Oiçam, eu tenho um problema. Um problema que tenho vindo a evidenciar ao longo dos meus anos como crítico e é cada vez mais difícil não lhe dar o devido valor. Não sei se sou o público-alvo para a grande maioria de simuladores – não posso com Farming Simulator e não acredito que sonhe em ser polícia ou paramédico noutras ofertas da Aesir Interactive -, mas se um videojogo deste género oferece opções de limpeza, construção e desmantelamento de casas, veículos ou qualquer outro objeto inanimado, o mais provável é que eu retire alguma diversão do seu loop de jogabilidade. Não importa se são videojogos objetivamente bons ou se elevam a sua experiência com uma base mecânica sólida e variada: o que importa é se posso limpar coisas e depois destruí-las. Há muito tempo que descobri o meu gosto por limpeza e há algo no processo que me deixa cativado. Observar um espaço sujo a ficar progressivamente mais limpo, onde as paredes enegrecidas dão lugar às cores vivas da tinta que se escondida por baixo da sujidade, proporciona-me uma satisfação sem precedentes e o mesmo acontece quando passamos para um ambiente virtual. Esta é a minha existência e eu aceito-a.
Ship Graveyard Simulator 2 não envolve propriamente um extenso processo de limpeza, mas as tarefas repetitivas continuam presentes, só que agora direcionadas para a recolha de materiais e ao desmantelamento de enormes barcos encalhados.
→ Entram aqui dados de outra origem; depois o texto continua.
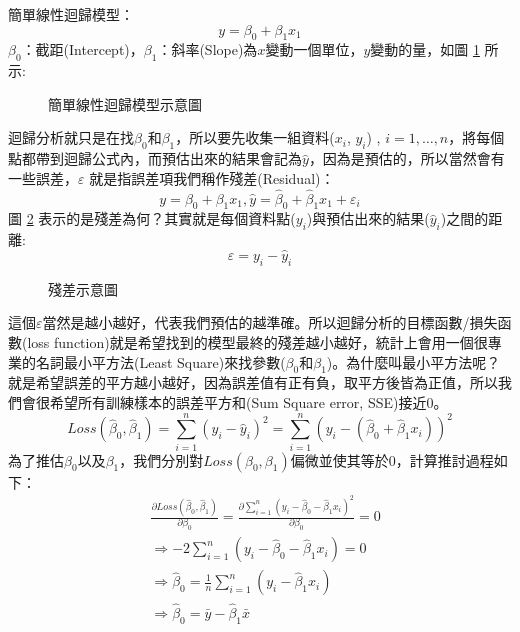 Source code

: \documentclass[12pt, a4paper]{article}
\begin{document}
簡單線性迴歸模型：$$y=\beta_0+\beta_1 x_1$$
$\beta_0$：截距(Intercept)，$\beta_1$：斜率(Slope)為$x$變動一個單位，$y$變動的量，如圖 \ref{fig:simplelinearregression} 所示:
\begin{figure}[H]
    \caption{簡單線性迴歸模型示意圖}
    \label{fig:simplelinearregression}
\end{figure}
迴歸分析就只是在找$\beta_0$和$\beta_1$，所以要先收集一組資料($x_i$, $y_i$) , $i=1, …,n$，將每個點都帶到迴歸公式內，而預估出來的結果會記為$\hat{y}$，因為是預估的，所以當然會有一些誤差，$\varepsilon$ 就是指誤差項我們稱作殘差(Residual)：
$$y=\beta_0+\beta_1 x_1,\hat{y}=\hat{\beta}_0+\hat{\beta}_1 x_1+\varepsilon_i$$
圖 \ref{fig:simplelinearregression2} 表示的是殘差為何？其實就是每個資料點($y_i$)與預估出來的結果($\hat{y}_i$)之間的距離:
$$\varepsilon=y_i-\hat{y}_i$$
\begin{figure}[H]
    \caption{殘差示意圖}
    \label{fig:simplelinearregression2}
\end{figure}
這個$\varepsilon$當然是越小越好，代表我們預估的越準確。所以迴歸分析的目標函數/損失函數(loss function)就是希望找到的模型最終的殘差越小越好，統計上會用一個很專業的名詞最小平方法(Least Square)來找參數($\beta_0$和$\beta_1$)。為什麼叫最小平方法呢？就是希望誤差的平方越小越好，因為誤差值有正有負，取平方後皆為正值，所以我們會很希望所有訓練樣本的誤差平方和(Sum Square error, SSE)接近0。
$$Loss\left(\hat{\beta}_0,\hat{\beta}_1\right)=\sum_{i=1}^n\left(y_i-\hat{y}_i\right)^2=\sum_{i=1}^n\left(y_i-\left(\hat{\beta}_0+\hat{\beta}_1x_i\right)\right)^2$$
為了推估$\beta_0$以及$\beta_1$，我們分別對$Loss(\beta_0,\beta_1)$偏微並使其等於0，計算推討過程如下：
\begin{align*}
&\frac{\partial Loss\left(\hat{\beta}_0,\hat{\beta}_1\right)}{\partial \beta_0}=\frac{\partial \sum_{i=1}^n\left(y_i-\hat{\beta}_0-\hat{\beta}_1x_i\right)^2}{\partial \beta_0}=0\\
&\Rightarrow -2\sum_{i=1}^n\left(y_i-\hat{\beta}_0-\hat{\beta}_1x_i\right)=0\\
&\Rightarrow \hat{\beta}_0=\frac{1}{n}\sum_{i=1}^n\left(y_i-\hat{\beta}_1x_i\right)\\
&\Rightarrow \hat{\beta}_0=\bar{y}-\hat{\beta}_1\bar{x}
\end{align*}
\end{document}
Não temos casas para limpar ou revender e muito menos temos de gerir enormes complexos industriais ou pequenos negócios para que possam florescer ao longo de meses, anos e missões. Em Ship Graveyard Simulator 2, nós somos um chefe serralheiro, responsável por uma operação de compra e desmantelamento de barcos. Com vários contratos por cumprir, que funcionam como missões secundárias e que requerem a recolha de itens e recursos específicos para que possam ser concluídos, o loop de jogabilidade passa pela exploração dos barcos adquiridos e a descoberta dos metais, químicos, plásticos e ácidos que podemos posteriormente vender. Para tal, temos à disposição várias ferramentas, como o martelo e a serra, que permitem a remoção de parafusos e estruturas metálicas para que possamos recolher os recursos preciosos.
Fora os contentores de mercadoria e as estruturas mais pesadas, tudo pode ser desmantelado, recolhido e depois vendido. Todos os parafusos, paredes, portas, painéis, janelas e até condutas de gás devem ser desmontados para que possamos não só aumentar os lucros do nosso chefe serralheiro, mas também abrir caminhos alternativos entre as várias salas e estruturas dos barcos. É satisfatório ver vários andares a caírem quando eliminamos a sua base, transformando-se em dezenas de peças que podemos recolher manualmente, ainda que não devemos descurar a ordem natural do processo, já que esta abordagem mais destrutiva poderá não ser a mais inteligente. Existem recursos que podem quebrar-se neste processo e os contratos poderão ser impossíveis de concluir exatamente porque não fomos cuidadosos na nossa abordagem. É suposto desmantelar o que for possível, mas é necessário ter algum cuidado no processo, já que podemos ficar condicionados a longo prazo.
Com os recursos seguros no nosso camião, agora só temos duas opções: ou completamos os contratos ainda abertos ou separamos os materiais. A primeira opção é a mais imediata e a que nos dá acesso ao dinheiro que precisamos para comprar melhorias e novos barcos. Assim que tivermos os recursos necessários para concluirmos um contrato, basta acedermos ao nosso PC para avisarmos o cliente e o processo é imediato. Os recursos são transferidos das nossas reservas e o dinheiro cai automaticamente na nossa conta. Com os contratos terminados – que não são obrigatórios, mas demasiado rentáveis para serem ignorados, já que o processo de desmantelamento e recolha levar-nos-á sempre a concluir os seus requisitos –, podemos separar os recursos que restaram. Através de um minijogo, dividimos os recursos por categorias e vemos as nossas reservas a aumentarem. O processo é rápido e se não falharmos na separação, iremos receber os recursos por inteiro e até ter direito a um bónus se o fluxo de materiais for elevado.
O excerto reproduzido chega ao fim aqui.